* **Entries provided**

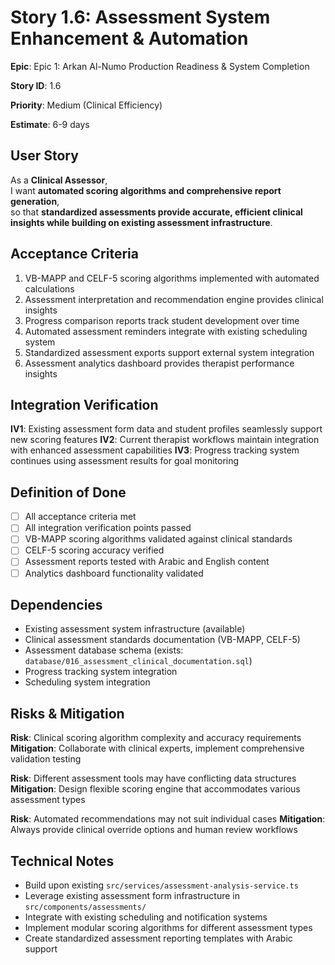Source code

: # Story 1.6: Assessment System Enhancement & Automation

**Epic**: Epic 1: Arkan Al-Numo Production Readiness & System Completion

**Story ID**: 1.6

**Priority**: Medium (Clinical Efficiency)

**Estimate**: 6-9 days

## User Story

As a **Clinical Assessor**,  
I want **automated scoring algorithms and comprehensive report generation**,  
so that **standardized assessments provide accurate, efficient clinical insights while building on existing assessment infrastructure**.

## Acceptance Criteria

1. VB-MAPP and CELF-5 scoring algorithms implemented with automated calculations
2. Assessment interpretation and recommendation engine provides clinical insights
3. Progress comparison reports track student development over time
4. Automated assessment reminders integrate with existing scheduling system
5. Standardized assessment exports support external system integration
6. Assessment analytics dashboard provides therapist performance insights

## Integration Verification

**IV1**: Existing assessment form data and student profiles seamlessly support new scoring features
**IV2**: Current therapist workflows maintain integration with enhanced assessment capabilities
**IV3**: Progress tracking system continues using assessment results for goal monitoring

## Definition of Done

- [ ] All acceptance criteria met
- [ ] All integration verification points passed
- [ ] VB-MAPP scoring algorithms validated against clinical standards
- [ ] CELF-5 scoring accuracy verified
- [ ] Assessment reports tested with Arabic and English content
- [ ] Analytics dashboard functionality validated

## Dependencies

- Existing assessment system infrastructure (available)
- Clinical assessment standards documentation (VB-MAPP, CELF-5)
- Assessment database schema (exists: `database/016_assessment_clinical_documentation.sql`)
- Progress tracking system integration
- Scheduling system integration

## Risks & Mitigation

**Risk**: Clinical scoring algorithm complexity and accuracy requirements
**Mitigation**: Collaborate with clinical experts, implement comprehensive validation testing

**Risk**: Different assessment tools may have conflicting data structures
**Mitigation**: Design flexible scoring engine that accommodates various assessment types

**Risk**: Automated recommendations may not suit individual cases
**Mitigation**: Always provide clinical override options and human review workflows

## Technical Notes

- Build upon existing `src/services/assessment-analysis-service.ts`
- Leverage existing assessment form infrastructure in `src/components/assessments/`
- Integrate with existing scheduling and notification systems
- Implement modular scoring algorithms for different assessment types
- Create standardized assessment reporting templates with Arabic support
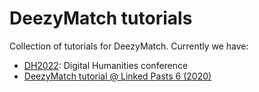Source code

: # DeezyMatch tutorials

Collection of tutorials for DeezyMatch. Currently we have:

- [DH2022]("DH2022"): Digital Humanities conference
- [DeezyMatch tutorial @ Linked Pasts 6 (2020)](https://github.com/LinkedPasts/LaNC-workshop/tree/main/deezymatch)
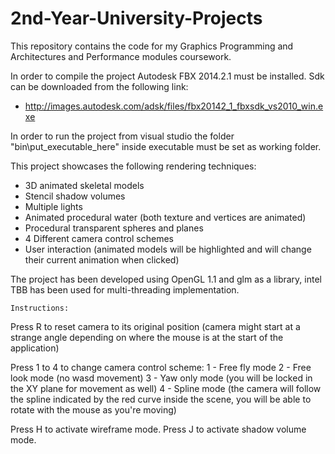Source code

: # 2nd-Year-University-Projects
This repository contains the code for my Graphics Programming and Architectures and Performance modules coursework.

In order to compile the project Autodesk FBX 2014.2.1 must be installed.
Sdk can be downloaded from the following link:
- http://images.autodesk.com/adsk/files/fbx20142_1_fbxsdk_vs2010_win.exe

In order to run the project from visual studio the folder "bin\put_executable_here" inside executable must be set as working folder.

This project showcases the following rendering techniques:
- 3D animated skeletal models
- Stencil shadow volumes
- Multiple lights
- Animated procedural water (both texture and vertices are animated)
- Procedural transparent spheres and planes
- 4 Different camera control schemes
- User interaction (animated models will be highlighted and will change their current animation when clicked)
	
The project has been developed using OpenGL 1.1 and glm as a library, intel TBB has been used for multi-threading implementation.
	
	Instructions:
	
Press R to reset camera to its original position (camera might start at a strange angle depending on where the mouse is at the start of the application)

Press 1 to 4 to change camera control scheme:
1 - Free fly mode
2 - Free look mode (no wasd movement)
3 - Yaw only mode (you will be locked in the XY plane for movement as well)
4 - Spline mode (the camera will follow the spline indicated by the red curve inside the scene, you will be able to rotate with the mouse as you're moving)

Press H to activate wireframe mode.
Press J to activate shadow volume mode.
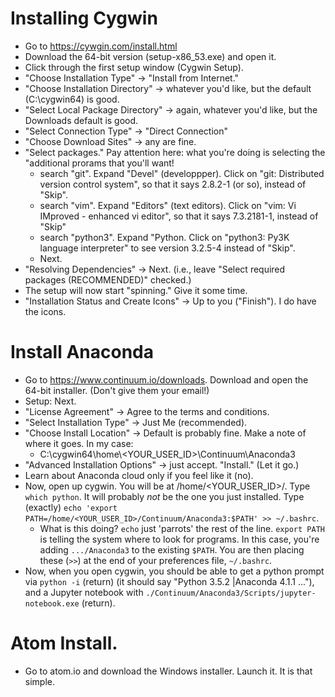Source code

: # Installing Cygwin
* Go to https://cywgin.com/install.html
* Download the 64-bit version (setup-x86_53.exe) and open it.
* Click through the first setup window (Cygwin Setup).
* "Choose Installation Type" → "Install from Internet."
* "Choose Installation Directory" → whatever you'd like, but the default (C:\cygwin64) is good.
* "Select Local Package Directory" → again, whatever you'd like, but the Downloads default  is good.
* "Select Connection Type" → "Direct Connection"
* "Choose Download Sites" → any are fine.
* "Select packages."  Pay attention here: what you're doing is selecting the "additional prorams that you'll want!
   * search "git".  Expand "Devel" (developpper).  Click on "git: Distributed version control system", so that it says 2.8.2-1 (or so), instead of "Skip".
   * search "vim".  Expand "Editors" (text editors).  Click on "vim: Vi IMproved - enhanced vi editor\", so that it says 7.3.2181-1, instead of "Skip"
   * search "python3".  Expand "Python.  Click on "python3: Py3K language interpreter" to see version 3.2.5-4 instead of "Skip".
   * Next.
* "Resolving Dependencies" → Next.  (i.e., leave "Select required packages (RECOMMENDED)" checked.)
* The setup will now start "spinning."  Give it some time.
* "Installation Status and Create Icons" → Up to you ("Finish").  I do have the icons.

# Install Anaconda
* Go to https://www.continuum.io/downloads.  Download and open the 64-bit installer.  (Don't give them your email!)
* Setup: Next.
* "License Agreement" → Agree to the terms and conditions.
* "Select Installation Type" → Just Me (recommended).
* "Choose Install Location" → Default is probably fine.  Make a note of where it goes.  In my case:
   * C:\cygwin64\home\\\<YOUR_USER_ID\>\Continuum\Anaconda3
* "Advanced Installation Options" → just accept. "Install."  (Let it go.)
* Learn about Anaconda cloud only if you feel like it (no).
* Now, open up cygwin.  You will be at /home/<YOUR_USER_ID>/.  Type `which python`.  It will probably _not_ be the one you just installed.  Type (exactly) `echo 'export PATH=/home/<YOUR_USER_ID>/Continuum/Anaconda3:$PATH' >> ~/.bashrc`.
   * What is this doing?  `echo` just 'parrots' the rest of the line.  `export PATH` is telling the system where to look for programs.  In this case, you're adding `.../Anaconda3` to the existing `$PATH`.  You are then placing these (`>>`) at the end of your preferences file, `~/.bashrc`.  
* Now, when you open cygwin, you should be able to get a python prompt via `python -i` (return) (it should say "Python 3.5.2 |Anaconda 4.1.1 ..."), and a Jupyter notebook with `./Continuum/Anaconda3/Scripts/jupyter-notebook.exe` (return).

# Atom Install.
* Go to atom.io and download the Windows installer.  Launch it.  It is that simple.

* **Problem statement**
Print everything from the line with "- Clinical assessment" down to the line with "- Animated procedural" in the entries above, both lines included and nothing more, without the pictures.

* **Exercise output**
- Clinical assessment standards documentation (VB-MAPP, CELF-5)
- Assessment database schema (exists: `database/016_assessment_clinical_documentation.sql`)
- Progress tracking system integration
- Scheduling system integration

## Risks & Mitigation

**Risk**: Clinical scoring algorithm complexity and accuracy requirements
**Mitigation**: Collaborate with clinical experts, implement comprehensive validation testing

**Risk**: Different assessment tools may have conflicting data structures
**Mitigation**: Design flexible scoring engine that accommodates various assessment types

**Risk**: Automated recommendations may not suit individual cases
**Mitigation**: Always provide clinical override options and human review workflows

## Technical Notes

- Build upon existing `src/services/assessment-analysis-service.ts`
- Leverage existing assessment form infrastructure in `src/components/assessments/`
- Integrate with existing scheduling and notification systems
- Implement modular scoring algorithms for different assessment types
- Create standardized assessment reporting templates with Arabic support
Source code

: # DeezyMatch tutorials

Collection of tutorials for DeezyMatch. Currently we have:

- [DH2022]("DH2022"): Digital Humanities conference
- [DeezyMatch tutorial @ Linked Pasts 6 (2020)](https://github.com/LinkedPasts/LaNC-workshop/tree/main/deezymatch)
Source code

: # 2nd-Year-University-Projects
This repository contains the code for my Graphics Programming and Architectures and Performance modules coursework.

In order to compile the project Autodesk FBX 2014.2.1 must be installed.
Sdk can be downloaded from the following link:
- http://images.autodesk.com/adsk/files/fbx20142_1_fbxsdk_vs2010_win.exe

In order to run the project from visual studio the folder "bin\put_executable_here" inside executable must be set as working folder.

This project showcases the following rendering techniques:
- 3D animated skeletal models
- Stencil shadow volumes
- Multiple lights
- Animated procedural water (both texture and vertices are animated)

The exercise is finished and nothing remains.